As férias têm como base o valor do salário mensal, o qual sofre o acréscimo de 1/3. Por exemplo, se o empregado recebe um salário de R$1.200,00, quando do pagamento de suas férias, o patrão terá que lhe pagar o importe de R$1.600,00 (R$1.200,00 salário mensal + R$400,00 terço constitucional de férias).

O período aquisitivo para que o funcionário adquira seu efetivo direito às férias, ocorre em um período de 12 meses, após os quais a Empresa tem um período concessivo de mais 12 meses para definir em qual mês o funcionário irá usufruir de seu período de descanso.

Por exemplo, se um funcionário iniciou as suas atividades na Empresa no dia 28 de outubro de 2019, a partir do dia 28 de outubro de 2020 ele terá direito ao seu período de férias, que poderá lhe ser concedido até 27 de outubro de 2021.

As férias deverão ser pagas pelo menos dois dias antes do funcionário iniciar o seu período de descanso, sob pena do pagamento do valor das férias ser feito em dobro.

Mudanças com a Reforma Trabalhista

No que diz respeito às férias do trabalhador, a nova legislação trouxe algumas mudanças significativas. Uma das mudanças se refere ao parcelamento.

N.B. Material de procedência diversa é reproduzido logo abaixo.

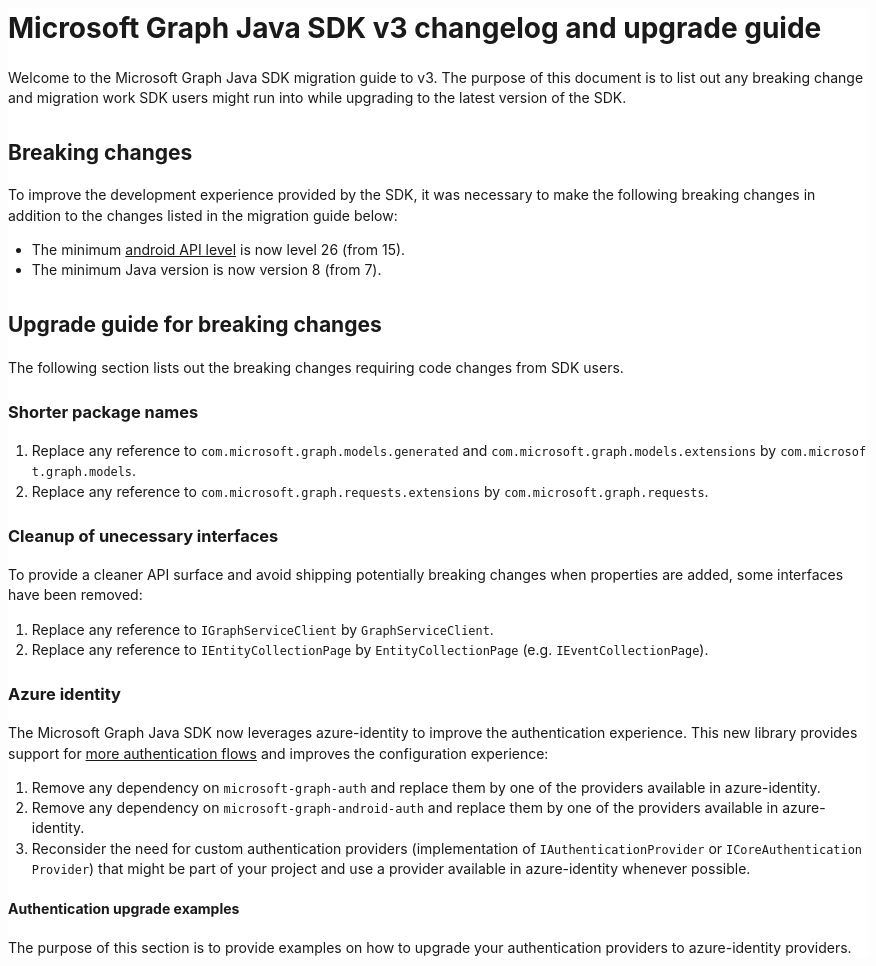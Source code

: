 # Microsoft Graph Java SDK v3 changelog and upgrade guide

Welcome to the Microsoft Graph Java SDK migration guide to v3. The purpose of this document is to list out any breaking change and migration work SDK users might run into while upgrading to the latest version of the SDK.

## Breaking changes

To improve the development experience provided by the SDK, it was necessary to make the following breaking changes in addition to the changes listed in the migration guide below:

- The minimum [android API level](https://developer.android.com/guide/topics/manifest/uses-sdk-element#ApiLevels) is now level 26 (from 15).
- The minimum Java version is now version 8 (from 7).

## Upgrade guide for breaking changes

The following section lists out the breaking changes requiring code changes from SDK users.

### Shorter package names

1. Replace any reference to `com.microsoft.graph.models.generated` and `com.microsoft.graph.models.extensions` by `com.microsoft.graph.models`.
1. Replace any reference to `com.microsoft.graph.requests.extensions` by `com.microsoft.graph.requests`.

### Cleanup of unecessary interfaces

To provide a cleaner API surface and avoid shipping potentially breaking changes when properties are added, some interfaces have been removed:

1. Replace any reference to `IGraphServiceClient` by `GraphServiceClient`.
1. Replace any reference to `IEntityCollectionPage` by `EntityCollectionPage` (e.g. `IEventCollectionPage`).

### Azure identity

The Microsoft Graph Java SDK now leverages azure-identity to improve the authentication experience. This new library provides support for [more authentication flows](https://docs.microsoft.com/graph/sdks/choose-authentication-providers?tabs=Java) and improves the configuration experience:

1. Remove any dependency on `microsoft-graph-auth` and replace them by one of the providers available in azure-identity.
1. Remove any dependency on `microsoft-graph-android-auth` and replace them by one of the providers available in azure-identity.
1. Reconsider the need for custom authentication providers (implementation of `IAuthenticationProvider` or `ICoreAuthenticationProvider`) that might be part of your project and use a provider available in azure-identity whenever possible.

#### Authentication upgrade examples

The purpose of this section is to provide examples on how to upgrade your authentication providers to azure-identity providers.
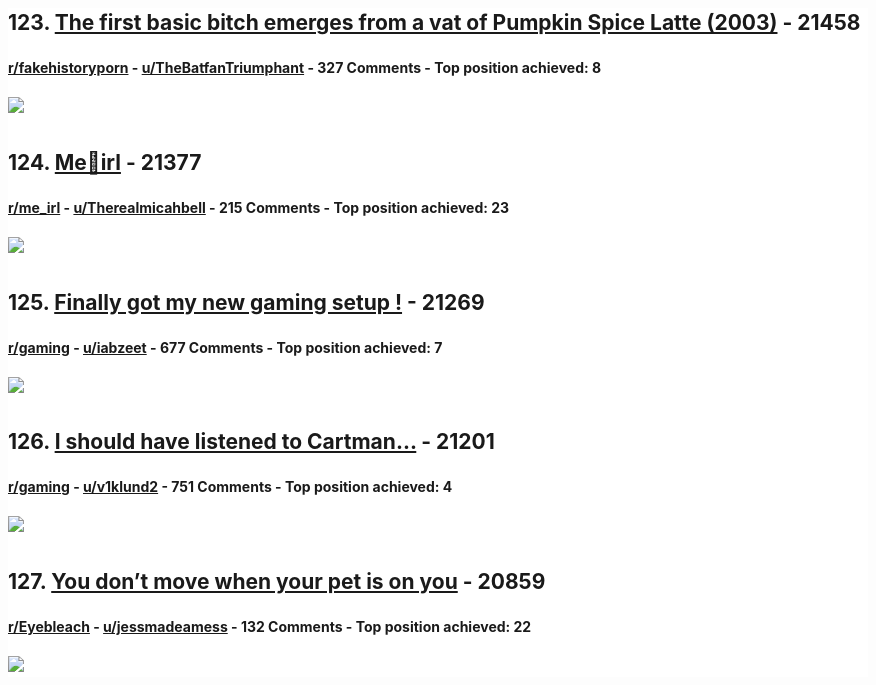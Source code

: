 ## 123. [The first basic bitch emerges from a vat of Pumpkin Spice Latte (2003)](http://reddit.com/r/fakehistoryporn/comments/evi9xm/the_first_basic_bitch_emerges_from_a_vat_of/) - 21458
#### [r/fakehistoryporn](http://reddit.com/r/fakehistoryporn) - [u/TheBatfanTriumphant](http://reddit.com/u/TheBatfanTriumphant) - 327 Comments - Top position achieved: 8

<a href="https://i.redd.it/zb2mjp45ind41.jpg"><img src="https://b.thumbs.redditmedia.com/rJJXmYD_BvsywH5miRI9uAC3D5y88sbYl5YoAwn16IM.jpg"></img></a>

## 124. [Me🐸irl](http://reddit.com/r/me_irl/comments/evobxr/meirl/) - 21377
#### [r/me_irl](http://reddit.com/r/me_irl) - [u/Therealmicahbell](http://reddit.com/u/Therealmicahbell) - 215 Comments - Top position achieved: 23

<a href="https://i.redd.it/tohwainlkqd41.jpg"><img src="https://a.thumbs.redditmedia.com/n8R8ohdxDZCCfw65e3Rtmcr7l-1r4hUpRk62Fsxlam4.jpg"></img></a>

## 125. [Finally got my new gaming setup !](http://reddit.com/r/gaming/comments/evoj5v/finally_got_my_new_gaming_setup/) - 21269
#### [r/gaming](http://reddit.com/r/gaming) - [u/iabzeet](http://reddit.com/u/iabzeet) - 677 Comments - Top position achieved: 7

<a href="https://i.redd.it/omw28gs8nqd41.png"><img src="https://a.thumbs.redditmedia.com/WWPEp7Sb_DYfkkgh5ObnS2n51oriIaQj5ywMfWa6Km8.jpg"></img></a>

## 126. [I should have listened to Cartman...](http://reddit.com/r/gaming/comments/evpd02/i_should_have_listened_to_cartman/) - 21201
#### [r/gaming](http://reddit.com/r/gaming) - [u/v1klund2](http://reddit.com/u/v1klund2) - 751 Comments - Top position achieved: 4

<a href="https://i.redd.it/osfb01t5yqd41.jpg"><img src="https://b.thumbs.redditmedia.com/t4NfzSRNho5Q-r0Fz6QO8lpeTseiPEtkI4OAmHwAdBw.jpg"></img></a>

## 127. [You don’t move when your pet is on you](http://reddit.com/r/Eyebleach/comments/evofy4/you_dont_move_when_your_pet_is_on_you/) - 20859
#### [r/Eyebleach](http://reddit.com/r/Eyebleach) - [u/jessmadeamess](http://reddit.com/u/jessmadeamess) - 132 Comments - Top position achieved: 22

<a href="https://i.redd.it/aka46973mqd41.jpg"><img src="https://b.thumbs.redditmedia.com/KH5xhB0ul4d0LO-VMkpSapiS255Ml5P6JmjTSODZpfs.jpg"></img></a>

Na legislação antiga estava previsto que as férias deveriam ser concedidas por 30 dias corridos, com a opção de serem fracionadas em até duas vezes.

Com a alteração, o profissional pode negociar suas férias diretamente com a empresa, e há possibilidade de parcelá-las em até três vezes, contanto que ao menos uma das parcelas tenha, no mínimo, 14 dias, e as demais não sejam inferiores a cinco dias cada.

Uma coisa interessante é que, por se tratar de uma norma mais flexível, existe a possibilidade de o profissional parcelar os dias de descanso em um determinado ano mas, no ano seguinte, optar por tirar 30 dias corridos de férias, caso seja de comum acordo.

 

Saldo de Salário

O saldo de salário refere-se à proporcionalidade dos dias trabalhados antes da dispensa e que deverão ser pagos juntamente com a rescisão.

Por exemplo, se o funcionário que recebia um salário de R$1.200,00 e que trabalhou somente 10 dias no mês da dispensa, terá direito a receber um saldo no valor de R$400,00 no momento de sua rescisão.

 

Seguro Desemprego

O Seguro Desemprego é um benefício previsto pela Constituição Federal e busca proteger aos funcionários que trabalharam com carteira assinada e foram dispensados sem justa causa, enquanto os mesmos estão em busca da sua recolocação no mercado de trabalho.

Seu pagamento pode durar por um período que varia de 03 à 05 meses e é feito diretamente pela Caixa Econômica Federal.

A quantidade de parcelas é calculada com base no período em que o funcionário trabalhou com sua Carteira Assinada, já para cálculo do valor do benefício são considerados os três últimos salários recebidos.

Ressalte-se ainda que, há diversas regras e particularidades à serem observadas para o recebimento do seguro, tais como tempo de trabalho, benefícios previdenciários, entre outros.